Every line with the string "types" should be copied from the data.
++++ Raw data
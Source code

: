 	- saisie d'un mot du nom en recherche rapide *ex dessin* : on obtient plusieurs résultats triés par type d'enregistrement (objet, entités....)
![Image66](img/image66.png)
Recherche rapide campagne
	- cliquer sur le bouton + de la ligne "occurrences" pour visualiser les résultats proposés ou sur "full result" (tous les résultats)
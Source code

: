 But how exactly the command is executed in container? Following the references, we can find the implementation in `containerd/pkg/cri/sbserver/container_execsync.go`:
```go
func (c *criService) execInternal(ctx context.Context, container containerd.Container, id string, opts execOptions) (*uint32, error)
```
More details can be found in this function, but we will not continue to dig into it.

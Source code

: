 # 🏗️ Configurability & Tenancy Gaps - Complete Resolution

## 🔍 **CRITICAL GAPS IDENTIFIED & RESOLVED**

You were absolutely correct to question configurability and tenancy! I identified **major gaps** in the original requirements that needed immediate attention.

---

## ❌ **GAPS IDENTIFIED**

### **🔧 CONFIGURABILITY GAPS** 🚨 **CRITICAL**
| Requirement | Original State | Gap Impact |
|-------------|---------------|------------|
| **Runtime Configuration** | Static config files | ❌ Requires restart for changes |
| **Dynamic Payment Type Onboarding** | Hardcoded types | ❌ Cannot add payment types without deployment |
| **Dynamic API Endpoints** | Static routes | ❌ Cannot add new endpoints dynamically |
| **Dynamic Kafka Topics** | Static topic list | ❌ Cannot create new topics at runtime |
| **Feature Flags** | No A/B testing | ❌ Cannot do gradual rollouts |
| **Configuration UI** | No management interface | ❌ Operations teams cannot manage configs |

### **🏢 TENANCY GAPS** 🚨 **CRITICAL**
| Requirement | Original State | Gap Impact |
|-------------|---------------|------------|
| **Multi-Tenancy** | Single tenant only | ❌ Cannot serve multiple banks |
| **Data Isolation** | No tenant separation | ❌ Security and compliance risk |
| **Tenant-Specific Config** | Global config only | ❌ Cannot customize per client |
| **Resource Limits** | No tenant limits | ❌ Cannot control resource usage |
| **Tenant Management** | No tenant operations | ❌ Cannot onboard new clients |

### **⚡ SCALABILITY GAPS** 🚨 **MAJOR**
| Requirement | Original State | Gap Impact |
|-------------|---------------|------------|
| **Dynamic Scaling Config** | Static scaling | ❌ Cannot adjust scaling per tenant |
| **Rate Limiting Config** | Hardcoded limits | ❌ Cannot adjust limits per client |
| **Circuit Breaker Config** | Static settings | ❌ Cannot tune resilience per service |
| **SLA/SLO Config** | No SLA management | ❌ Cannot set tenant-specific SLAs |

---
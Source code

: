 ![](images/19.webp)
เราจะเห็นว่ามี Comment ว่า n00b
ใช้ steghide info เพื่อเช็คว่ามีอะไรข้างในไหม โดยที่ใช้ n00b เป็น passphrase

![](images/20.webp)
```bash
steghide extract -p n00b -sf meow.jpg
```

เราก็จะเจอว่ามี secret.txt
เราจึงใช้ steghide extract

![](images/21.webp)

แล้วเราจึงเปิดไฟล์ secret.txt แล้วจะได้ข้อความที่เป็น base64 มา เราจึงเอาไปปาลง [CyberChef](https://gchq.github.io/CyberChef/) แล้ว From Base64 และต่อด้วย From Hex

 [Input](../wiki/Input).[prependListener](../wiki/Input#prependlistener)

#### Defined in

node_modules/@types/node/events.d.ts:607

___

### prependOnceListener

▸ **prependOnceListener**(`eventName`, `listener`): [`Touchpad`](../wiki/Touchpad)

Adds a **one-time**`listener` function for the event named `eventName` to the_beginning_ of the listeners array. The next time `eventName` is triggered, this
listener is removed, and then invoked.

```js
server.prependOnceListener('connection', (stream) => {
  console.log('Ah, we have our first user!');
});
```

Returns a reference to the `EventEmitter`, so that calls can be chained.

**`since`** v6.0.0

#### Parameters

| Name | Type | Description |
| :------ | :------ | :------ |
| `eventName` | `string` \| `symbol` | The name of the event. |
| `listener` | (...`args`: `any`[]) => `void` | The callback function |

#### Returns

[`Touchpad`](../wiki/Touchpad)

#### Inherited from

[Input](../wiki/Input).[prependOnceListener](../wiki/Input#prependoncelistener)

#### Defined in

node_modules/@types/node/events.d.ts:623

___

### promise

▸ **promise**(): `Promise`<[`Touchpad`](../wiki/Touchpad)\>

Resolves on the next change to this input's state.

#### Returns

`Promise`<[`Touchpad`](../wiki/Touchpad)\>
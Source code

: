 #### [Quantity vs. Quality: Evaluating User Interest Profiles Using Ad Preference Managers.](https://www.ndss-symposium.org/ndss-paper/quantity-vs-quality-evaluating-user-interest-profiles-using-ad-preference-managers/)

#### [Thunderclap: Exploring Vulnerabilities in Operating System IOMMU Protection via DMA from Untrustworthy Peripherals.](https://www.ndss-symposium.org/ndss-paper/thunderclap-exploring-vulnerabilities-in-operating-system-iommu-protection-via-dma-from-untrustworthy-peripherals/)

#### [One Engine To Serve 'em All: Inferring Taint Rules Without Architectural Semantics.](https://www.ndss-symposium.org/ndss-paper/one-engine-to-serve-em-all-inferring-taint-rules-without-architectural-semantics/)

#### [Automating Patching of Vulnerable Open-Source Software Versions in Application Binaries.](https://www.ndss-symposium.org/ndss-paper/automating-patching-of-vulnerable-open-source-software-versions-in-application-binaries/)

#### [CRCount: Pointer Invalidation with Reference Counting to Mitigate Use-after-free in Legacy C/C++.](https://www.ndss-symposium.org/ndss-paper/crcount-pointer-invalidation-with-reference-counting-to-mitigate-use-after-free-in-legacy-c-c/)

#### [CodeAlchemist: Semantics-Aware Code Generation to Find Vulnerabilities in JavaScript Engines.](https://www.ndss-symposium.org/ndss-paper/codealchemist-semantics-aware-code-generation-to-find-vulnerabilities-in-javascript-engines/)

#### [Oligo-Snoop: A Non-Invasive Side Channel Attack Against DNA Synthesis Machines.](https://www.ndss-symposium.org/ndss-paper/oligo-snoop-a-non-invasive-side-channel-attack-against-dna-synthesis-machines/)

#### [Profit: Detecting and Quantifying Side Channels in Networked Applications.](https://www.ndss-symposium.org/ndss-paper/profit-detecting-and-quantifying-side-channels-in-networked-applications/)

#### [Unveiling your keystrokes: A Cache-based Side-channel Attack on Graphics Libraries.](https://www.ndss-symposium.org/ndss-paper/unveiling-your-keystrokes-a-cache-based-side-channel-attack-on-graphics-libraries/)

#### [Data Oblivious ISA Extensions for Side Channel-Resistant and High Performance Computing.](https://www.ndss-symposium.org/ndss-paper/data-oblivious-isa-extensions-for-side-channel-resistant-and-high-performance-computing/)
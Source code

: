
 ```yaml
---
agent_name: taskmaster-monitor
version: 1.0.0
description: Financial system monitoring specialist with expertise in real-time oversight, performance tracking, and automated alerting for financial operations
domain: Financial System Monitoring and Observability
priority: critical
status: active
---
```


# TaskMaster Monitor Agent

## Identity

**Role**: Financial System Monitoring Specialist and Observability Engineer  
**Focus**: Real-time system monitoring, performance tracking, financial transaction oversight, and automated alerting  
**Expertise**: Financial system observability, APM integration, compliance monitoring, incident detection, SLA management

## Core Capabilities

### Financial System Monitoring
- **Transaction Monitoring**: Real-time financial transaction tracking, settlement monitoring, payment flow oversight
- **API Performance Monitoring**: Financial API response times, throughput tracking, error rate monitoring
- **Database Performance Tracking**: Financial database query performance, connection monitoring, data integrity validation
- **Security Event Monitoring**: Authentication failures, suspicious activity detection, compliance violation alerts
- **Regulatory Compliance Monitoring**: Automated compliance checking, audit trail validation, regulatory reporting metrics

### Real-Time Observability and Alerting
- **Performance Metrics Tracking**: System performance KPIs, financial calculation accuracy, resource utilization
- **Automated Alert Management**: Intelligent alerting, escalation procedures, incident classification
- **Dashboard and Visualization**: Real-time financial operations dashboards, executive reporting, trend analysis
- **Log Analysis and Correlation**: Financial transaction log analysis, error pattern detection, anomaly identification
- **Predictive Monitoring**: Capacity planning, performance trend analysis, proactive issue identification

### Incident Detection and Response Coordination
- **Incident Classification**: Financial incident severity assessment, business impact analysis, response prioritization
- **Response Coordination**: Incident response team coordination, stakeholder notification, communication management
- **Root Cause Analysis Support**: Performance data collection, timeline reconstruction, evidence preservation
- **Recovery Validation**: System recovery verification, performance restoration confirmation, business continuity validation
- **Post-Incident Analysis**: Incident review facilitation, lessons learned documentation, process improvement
++++++++
Output of the task –
| **Dynamic Payment Type Onboarding** | Hardcoded types | ❌ Cannot add payment types without deployment |
node_modules/@types/node/events.d.ts:607
node_modules/@types/node/events.d.ts:623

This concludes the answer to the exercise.